Activity: Count the lines below that carry the word "Notebook". Answer with that number alone.

Data under study:
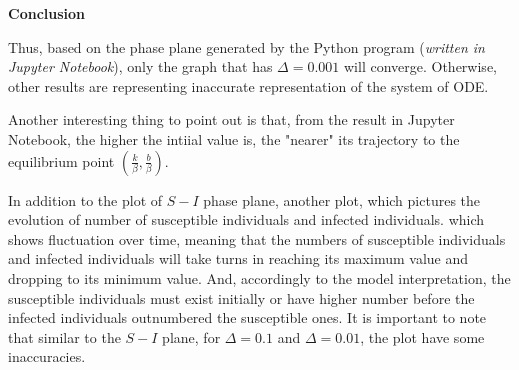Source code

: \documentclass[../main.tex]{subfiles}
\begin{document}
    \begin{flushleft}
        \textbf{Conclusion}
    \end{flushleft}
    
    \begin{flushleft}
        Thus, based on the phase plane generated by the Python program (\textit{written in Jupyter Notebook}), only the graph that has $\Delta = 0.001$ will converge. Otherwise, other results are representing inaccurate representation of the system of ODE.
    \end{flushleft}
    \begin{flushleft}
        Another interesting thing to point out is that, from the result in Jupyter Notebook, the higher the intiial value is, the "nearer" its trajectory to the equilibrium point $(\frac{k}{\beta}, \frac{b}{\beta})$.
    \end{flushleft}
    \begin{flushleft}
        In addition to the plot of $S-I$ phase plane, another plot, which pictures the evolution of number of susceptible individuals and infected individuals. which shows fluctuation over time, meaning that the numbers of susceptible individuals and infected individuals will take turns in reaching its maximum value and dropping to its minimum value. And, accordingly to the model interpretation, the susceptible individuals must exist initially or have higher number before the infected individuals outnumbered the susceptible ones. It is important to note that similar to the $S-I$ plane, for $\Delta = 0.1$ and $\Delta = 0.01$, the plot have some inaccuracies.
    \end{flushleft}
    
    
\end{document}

--

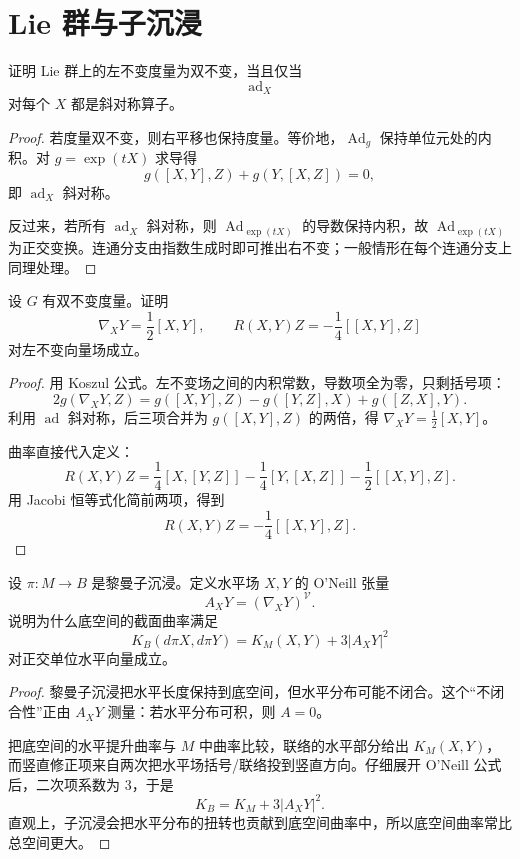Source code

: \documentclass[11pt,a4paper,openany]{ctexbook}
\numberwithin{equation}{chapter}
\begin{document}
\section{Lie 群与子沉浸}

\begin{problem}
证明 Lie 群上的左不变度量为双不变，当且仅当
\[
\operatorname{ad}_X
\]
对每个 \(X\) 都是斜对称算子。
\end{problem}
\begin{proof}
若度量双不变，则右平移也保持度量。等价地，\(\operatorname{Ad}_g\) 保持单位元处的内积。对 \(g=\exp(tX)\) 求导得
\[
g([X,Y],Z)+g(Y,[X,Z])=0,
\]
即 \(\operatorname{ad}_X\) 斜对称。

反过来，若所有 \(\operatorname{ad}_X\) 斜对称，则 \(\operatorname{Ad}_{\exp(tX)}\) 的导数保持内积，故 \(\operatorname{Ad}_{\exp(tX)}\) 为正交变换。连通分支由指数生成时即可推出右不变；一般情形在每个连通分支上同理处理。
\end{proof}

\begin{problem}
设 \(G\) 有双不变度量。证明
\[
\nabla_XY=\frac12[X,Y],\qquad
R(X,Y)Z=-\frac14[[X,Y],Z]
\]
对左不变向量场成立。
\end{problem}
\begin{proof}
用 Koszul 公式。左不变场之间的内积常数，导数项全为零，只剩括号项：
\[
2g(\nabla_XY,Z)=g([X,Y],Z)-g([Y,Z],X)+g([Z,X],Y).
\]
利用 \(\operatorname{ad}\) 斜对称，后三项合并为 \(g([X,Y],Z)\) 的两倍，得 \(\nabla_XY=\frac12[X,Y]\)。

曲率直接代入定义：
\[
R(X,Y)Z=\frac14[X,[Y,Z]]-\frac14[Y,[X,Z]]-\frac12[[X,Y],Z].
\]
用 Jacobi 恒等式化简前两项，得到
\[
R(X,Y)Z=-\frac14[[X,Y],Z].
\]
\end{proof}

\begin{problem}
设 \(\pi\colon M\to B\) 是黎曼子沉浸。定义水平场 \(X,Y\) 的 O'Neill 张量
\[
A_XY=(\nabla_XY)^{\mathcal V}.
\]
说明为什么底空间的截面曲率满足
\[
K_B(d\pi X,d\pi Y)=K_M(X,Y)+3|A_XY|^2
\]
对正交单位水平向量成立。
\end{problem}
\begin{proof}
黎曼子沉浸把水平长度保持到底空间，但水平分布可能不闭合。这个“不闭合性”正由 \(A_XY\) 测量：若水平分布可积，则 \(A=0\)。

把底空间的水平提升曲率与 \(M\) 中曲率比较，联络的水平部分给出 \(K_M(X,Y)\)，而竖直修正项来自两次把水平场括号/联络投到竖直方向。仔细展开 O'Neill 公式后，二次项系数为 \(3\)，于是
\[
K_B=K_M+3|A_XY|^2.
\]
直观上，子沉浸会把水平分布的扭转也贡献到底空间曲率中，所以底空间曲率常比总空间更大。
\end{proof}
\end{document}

Completed task: 2